Reproduce the entries that follow precisely, setting aside any images.

================================

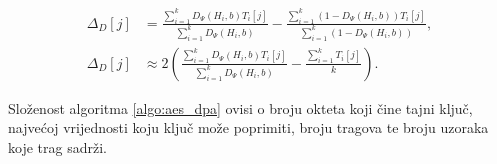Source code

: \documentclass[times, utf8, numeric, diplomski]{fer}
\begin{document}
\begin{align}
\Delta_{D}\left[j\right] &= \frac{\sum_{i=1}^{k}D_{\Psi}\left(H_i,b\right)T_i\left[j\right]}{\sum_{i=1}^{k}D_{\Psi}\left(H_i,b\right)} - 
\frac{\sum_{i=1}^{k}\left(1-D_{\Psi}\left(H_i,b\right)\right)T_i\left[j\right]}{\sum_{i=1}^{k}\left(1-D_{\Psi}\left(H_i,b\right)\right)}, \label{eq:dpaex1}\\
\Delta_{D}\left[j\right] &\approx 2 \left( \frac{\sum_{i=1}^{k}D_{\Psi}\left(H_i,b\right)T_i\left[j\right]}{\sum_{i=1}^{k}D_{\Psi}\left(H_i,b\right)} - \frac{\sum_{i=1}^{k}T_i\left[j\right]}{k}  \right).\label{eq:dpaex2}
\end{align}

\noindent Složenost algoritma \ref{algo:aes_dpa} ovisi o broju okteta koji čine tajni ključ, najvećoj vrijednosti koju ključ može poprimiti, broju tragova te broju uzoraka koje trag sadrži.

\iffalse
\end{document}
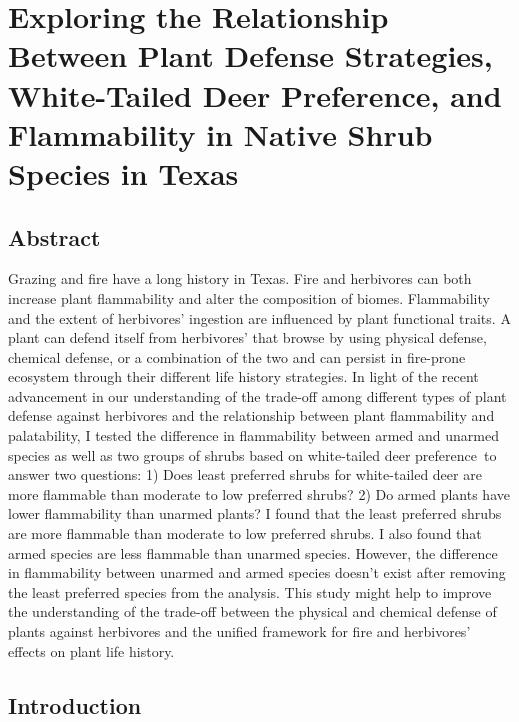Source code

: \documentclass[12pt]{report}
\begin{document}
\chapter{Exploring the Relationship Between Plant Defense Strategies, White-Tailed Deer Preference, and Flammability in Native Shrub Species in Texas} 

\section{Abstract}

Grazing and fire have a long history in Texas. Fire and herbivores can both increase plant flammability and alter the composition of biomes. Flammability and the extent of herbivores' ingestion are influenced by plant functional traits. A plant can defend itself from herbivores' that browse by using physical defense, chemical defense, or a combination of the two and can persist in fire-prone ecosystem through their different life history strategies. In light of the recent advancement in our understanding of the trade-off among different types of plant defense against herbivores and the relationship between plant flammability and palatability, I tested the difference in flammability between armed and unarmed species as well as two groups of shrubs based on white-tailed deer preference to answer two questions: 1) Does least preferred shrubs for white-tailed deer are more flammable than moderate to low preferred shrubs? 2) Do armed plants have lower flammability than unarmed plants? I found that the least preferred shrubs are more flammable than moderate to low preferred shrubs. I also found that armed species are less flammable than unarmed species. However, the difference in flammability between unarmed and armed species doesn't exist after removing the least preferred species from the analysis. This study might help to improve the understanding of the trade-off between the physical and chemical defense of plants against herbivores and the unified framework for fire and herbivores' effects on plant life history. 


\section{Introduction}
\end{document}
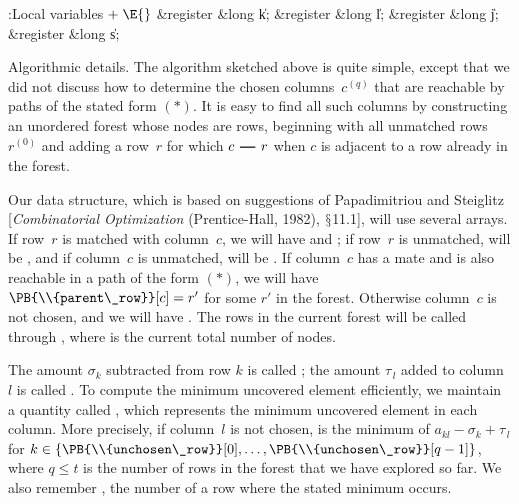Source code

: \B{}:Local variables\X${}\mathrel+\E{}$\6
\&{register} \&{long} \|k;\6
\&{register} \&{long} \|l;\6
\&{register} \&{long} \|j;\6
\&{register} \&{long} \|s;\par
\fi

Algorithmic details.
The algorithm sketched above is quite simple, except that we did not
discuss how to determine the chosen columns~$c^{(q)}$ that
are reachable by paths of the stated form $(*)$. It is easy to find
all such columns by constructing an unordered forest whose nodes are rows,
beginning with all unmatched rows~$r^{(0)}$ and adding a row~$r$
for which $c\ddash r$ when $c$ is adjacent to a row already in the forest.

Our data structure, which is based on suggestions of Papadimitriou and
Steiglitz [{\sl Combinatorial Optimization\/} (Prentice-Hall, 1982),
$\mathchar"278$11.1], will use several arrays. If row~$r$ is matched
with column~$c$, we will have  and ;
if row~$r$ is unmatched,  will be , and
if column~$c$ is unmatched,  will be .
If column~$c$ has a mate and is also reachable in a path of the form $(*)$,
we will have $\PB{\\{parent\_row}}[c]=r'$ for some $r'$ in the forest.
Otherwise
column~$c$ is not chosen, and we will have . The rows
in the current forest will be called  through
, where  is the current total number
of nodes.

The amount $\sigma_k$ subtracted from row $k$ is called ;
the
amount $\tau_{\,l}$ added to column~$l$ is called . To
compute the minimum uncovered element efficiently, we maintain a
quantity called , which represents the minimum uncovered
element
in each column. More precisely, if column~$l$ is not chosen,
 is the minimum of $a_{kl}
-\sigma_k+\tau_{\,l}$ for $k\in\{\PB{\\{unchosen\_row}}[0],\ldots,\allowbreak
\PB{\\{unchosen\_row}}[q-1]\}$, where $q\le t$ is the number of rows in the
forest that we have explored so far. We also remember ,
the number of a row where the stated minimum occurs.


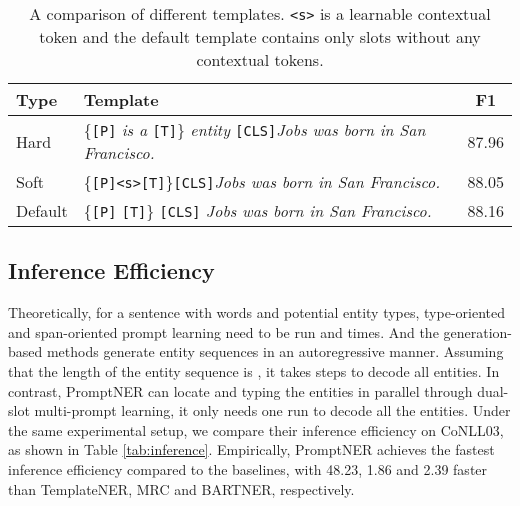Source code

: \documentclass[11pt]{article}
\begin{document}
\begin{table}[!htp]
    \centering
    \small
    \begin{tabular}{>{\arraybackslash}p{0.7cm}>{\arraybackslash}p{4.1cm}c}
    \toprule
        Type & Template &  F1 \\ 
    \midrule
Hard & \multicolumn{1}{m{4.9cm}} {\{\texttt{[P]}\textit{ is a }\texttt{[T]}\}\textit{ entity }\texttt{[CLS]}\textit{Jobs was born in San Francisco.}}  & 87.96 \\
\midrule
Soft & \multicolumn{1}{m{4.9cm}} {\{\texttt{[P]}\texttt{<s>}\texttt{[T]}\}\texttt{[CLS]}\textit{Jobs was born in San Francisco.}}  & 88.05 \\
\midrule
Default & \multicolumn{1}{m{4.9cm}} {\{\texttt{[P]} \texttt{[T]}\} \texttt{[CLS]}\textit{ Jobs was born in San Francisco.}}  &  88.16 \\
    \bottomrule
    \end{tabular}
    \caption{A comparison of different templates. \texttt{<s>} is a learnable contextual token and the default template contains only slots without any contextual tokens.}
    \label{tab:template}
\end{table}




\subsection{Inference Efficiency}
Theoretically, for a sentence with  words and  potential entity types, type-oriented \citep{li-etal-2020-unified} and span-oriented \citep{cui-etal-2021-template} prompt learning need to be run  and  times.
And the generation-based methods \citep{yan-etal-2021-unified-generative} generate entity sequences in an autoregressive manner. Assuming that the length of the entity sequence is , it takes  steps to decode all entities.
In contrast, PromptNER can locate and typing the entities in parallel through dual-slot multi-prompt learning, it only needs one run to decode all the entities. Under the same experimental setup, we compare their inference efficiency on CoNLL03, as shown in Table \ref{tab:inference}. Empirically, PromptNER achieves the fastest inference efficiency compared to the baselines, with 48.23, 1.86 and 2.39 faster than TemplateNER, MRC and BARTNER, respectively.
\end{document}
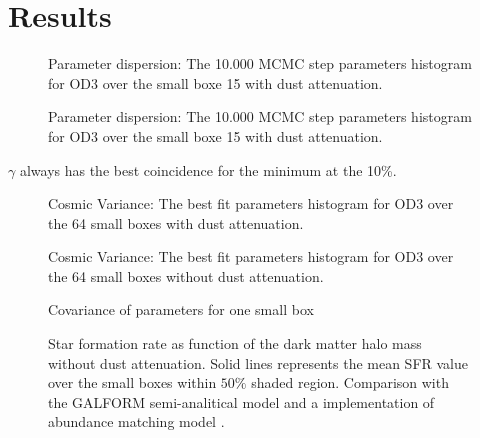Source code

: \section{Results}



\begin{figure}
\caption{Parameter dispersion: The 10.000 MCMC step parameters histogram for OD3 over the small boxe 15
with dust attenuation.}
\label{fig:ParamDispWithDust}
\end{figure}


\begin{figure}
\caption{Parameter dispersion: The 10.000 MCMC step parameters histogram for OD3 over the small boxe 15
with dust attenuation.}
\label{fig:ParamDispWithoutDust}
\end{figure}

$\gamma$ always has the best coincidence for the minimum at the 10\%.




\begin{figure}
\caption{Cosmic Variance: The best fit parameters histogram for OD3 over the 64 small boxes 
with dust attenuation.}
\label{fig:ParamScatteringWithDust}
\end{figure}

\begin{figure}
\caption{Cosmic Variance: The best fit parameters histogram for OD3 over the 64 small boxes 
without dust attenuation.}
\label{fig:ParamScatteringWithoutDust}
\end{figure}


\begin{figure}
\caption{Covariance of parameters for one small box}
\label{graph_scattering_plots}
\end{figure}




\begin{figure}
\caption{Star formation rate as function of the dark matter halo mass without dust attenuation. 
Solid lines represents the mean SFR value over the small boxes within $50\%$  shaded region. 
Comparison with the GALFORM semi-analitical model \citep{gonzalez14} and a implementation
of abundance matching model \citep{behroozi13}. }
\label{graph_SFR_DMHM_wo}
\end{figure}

================================

Task solution:
Source code

: \documentclass[times, utf8, numeric, diplomski]{fer}
\begin{document}
\begin{align}
\Delta_{D}\left[j\right] &= \frac{\sum_{i=1}^{k}D_{\Psi}\left(H_i,b\right)T_i\left[j\right]}{\sum_{i=1}^{k}D_{\Psi}\left(H_i,b\right)} - 
\frac{\sum_{i=1}^{k}\left(1-D_{\Psi}\left(H_i,b\right)\right)T_i\left[j\right]}{\sum_{i=1}^{k}\left(1-D_{\Psi}\left(H_i,b\right)\right)}, \label{eq:dpaex1}\\
\Delta_{D}\left[j\right] &\approx 2 \left( \frac{\sum_{i=1}^{k}D_{\Psi}\left(H_i,b\right)T_i\left[j\right]}{\sum_{i=1}^{k}D_{\Psi}\left(H_i,b\right)} - \frac{\sum_{i=1}^{k}T_i\left[j\right]}{k}  \right).\label{eq:dpaex2}
\end{align}

\noindent Složenost algoritma \ref{algo:aes_dpa} ovisi o broju okteta koji čine tajni ključ, najvećoj vrijednosti koju ključ može poprimiti, broju tragova te broju uzoraka koje trag sadrži.

\iffalse
\end{document}
Source code

: \documentclass[12pt]{report}
\begin{document}
\chapter{Exploring the Relationship Between Plant Defense Strategies, White-Tailed Deer Preference, and Flammability in Native Shrub Species in Texas} 

\section{Abstract}

Grazing and fire have a long history in Texas. Fire and herbivores can both increase plant flammability and alter the composition of biomes. Flammability and the extent of herbivores' ingestion are influenced by plant functional traits. A plant can defend itself from herbivores' that browse by using physical defense, chemical defense, or a combination of the two and can persist in fire-prone ecosystem through their different life history strategies. In light of the recent advancement in our understanding of the trade-off among different types of plant defense against herbivores and the relationship between plant flammability and palatability, I tested the difference in flammability between armed and unarmed species as well as two groups of shrubs based on white-tailed deer preference to answer two questions: 1) Does least preferred shrubs for white-tailed deer are more flammable than moderate to low preferred shrubs? 2) Do armed plants have lower flammability than unarmed plants? I found that the least preferred shrubs are more flammable than moderate to low preferred shrubs. I also found that armed species are less flammable than unarmed species. However, the difference in flammability between unarmed and armed species doesn't exist after removing the least preferred species from the analysis. This study might help to improve the understanding of the trade-off between the physical and chemical defense of plants against herbivores and the unified framework for fire and herbivores' effects on plant life history. 


\section{Introduction}
\end{document}
Source code

: \B{}:Local variables\X${}\mathrel+\E{}$\6
\&{register} \&{long} \|k;\6
\&{register} \&{long} \|l;\6
\&{register} \&{long} \|j;\6
\&{register} \&{long} \|s;\par
\fi

Algorithmic details.
The algorithm sketched above is quite simple, except that we did not
discuss how to determine the chosen columns~$c^{(q)}$ that
are reachable by paths of the stated form $(*)$. It is easy to find
all such columns by constructing an unordered forest whose nodes are rows,
beginning with all unmatched rows~$r^{(0)}$ and adding a row~$r$
for which $c\ddash r$ when $c$ is adjacent to a row already in the forest.

Our data structure, which is based on suggestions of Papadimitriou and
Steiglitz [{\sl Combinatorial Optimization\/} (Prentice-Hall, 1982),
$\mathchar"278$11.1], will use several arrays. If row~$r$ is matched
with column~$c$, we will have  and ;
if row~$r$ is unmatched,  will be , and
if column~$c$ is unmatched,  will be .
If column~$c$ has a mate and is also reachable in a path of the form $(*)$,
we will have $\PB{\\{parent\_row}}[c]=r'$ for some $r'$ in the forest.
Otherwise
column~$c$ is not chosen, and we will have . The rows
in the current forest will be called  through
, where  is the current total number
of nodes.

The amount $\sigma_k$ subtracted from row $k$ is called ;
the
amount $\tau_{\,l}$ added to column~$l$ is called . To
compute the minimum uncovered element efficiently, we maintain a
quantity called , which represents the minimum uncovered
element
in each column. More precisely, if column~$l$ is not chosen,
 is the minimum of $a_{kl}
-\sigma_k+\tau_{\,l}$ for $k\in\{\PB{\\{unchosen\_row}}[0],\ldots,\allowbreak
\PB{\\{unchosen\_row}}[q-1]\}$, where $q\le t$ is the number of rows in the
forest that we have explored so far. We also remember ,
the number of a row where the stated minimum occurs.


Source code

: \documentclass[11pt]{article}
\begin{document}
\begin{table}[!htp]
    \centering
    \small
    \begin{tabular}{>{\arraybackslash}p{0.7cm}>{\arraybackslash}p{4.1cm}c}
    \toprule
        Type & Template &  F1 \\ 
    \midrule
Hard & \multicolumn{1}{m{4.9cm}} {\{\texttt{[P]}\textit{ is a }\texttt{[T]}\}\textit{ entity }\texttt{[CLS]}\textit{Jobs was born in San Francisco.}}  & 87.96 \\
\midrule
Soft & \multicolumn{1}{m{4.9cm}} {\{\texttt{[P]}\texttt{<s>}\texttt{[T]}\}\texttt{[CLS]}\textit{Jobs was born in San Francisco.}}  & 88.05 \\
\midrule
Default & \multicolumn{1}{m{4.9cm}} {\{\texttt{[P]} \texttt{[T]}\} \texttt{[CLS]}\textit{ Jobs was born in San Francisco.}}  &  88.16 \\
    \bottomrule
    \end{tabular}
    \caption{A comparison of different templates. \texttt{<s>} is a learnable contextual token and the default template contains only slots without any contextual tokens.}
    \label{tab:template}
\end{table}




\subsection{Inference Efficiency}
Theoretically, for a sentence with  words and  potential entity types, type-oriented \citep{li-etal-2020-unified} and span-oriented \citep{cui-etal-2021-template} prompt learning need to be run  and  times.
And the generation-based methods \citep{yan-etal-2021-unified-generative} generate entity sequences in an autoregressive manner. Assuming that the length of the entity sequence is , it takes  steps to decode all entities.
In contrast, PromptNER can locate and typing the entities in parallel through dual-slot multi-prompt learning, it only needs one run to decode all the entities. Under the same experimental setup, we compare their inference efficiency on CoNLL03, as shown in Table \ref{tab:inference}. Empirically, PromptNER achieves the fastest inference efficiency compared to the baselines, with 48.23, 1.86 and 2.39 faster than TemplateNER, MRC and BARTNER, respectively.
\end{document}
Source code

: \section{Results}



\begin{figure}
\caption{Parameter dispersion: The 10.000 MCMC step parameters histogram for OD3 over the small boxe 15
with dust attenuation.}
\label{fig:ParamDispWithDust}
\end{figure}


\begin{figure}
\caption{Parameter dispersion: The 10.000 MCMC step parameters histogram for OD3 over the small boxe 15
with dust attenuation.}
\label{fig:ParamDispWithoutDust}
\end{figure}

$\gamma$ always has the best coincidence for the minimum at the 10\%.




\begin{figure}
\caption{Cosmic Variance: The best fit parameters histogram for OD3 over the 64 small boxes 
with dust attenuation.}
\label{fig:ParamScatteringWithDust}
\end{figure}

\begin{figure}
\caption{Cosmic Variance: The best fit parameters histogram for OD3 over the 64 small boxes 
without dust attenuation.}
\label{fig:ParamScatteringWithoutDust}
\end{figure}


\begin{figure}
\caption{Covariance of parameters for one small box}
\label{graph_scattering_plots}
\end{figure}




\begin{figure}
\caption{Star formation rate as function of the dark matter halo mass without dust attenuation. 
Solid lines represents the mean SFR value over the small boxes within $50\%$  shaded region. 
Comparison with the GALFORM semi-analitical model \citep{gonzalez14} and a implementation
of abundance matching model \citep{behroozi13}. }
\label{graph_SFR_DMHM_wo}
\end{figure}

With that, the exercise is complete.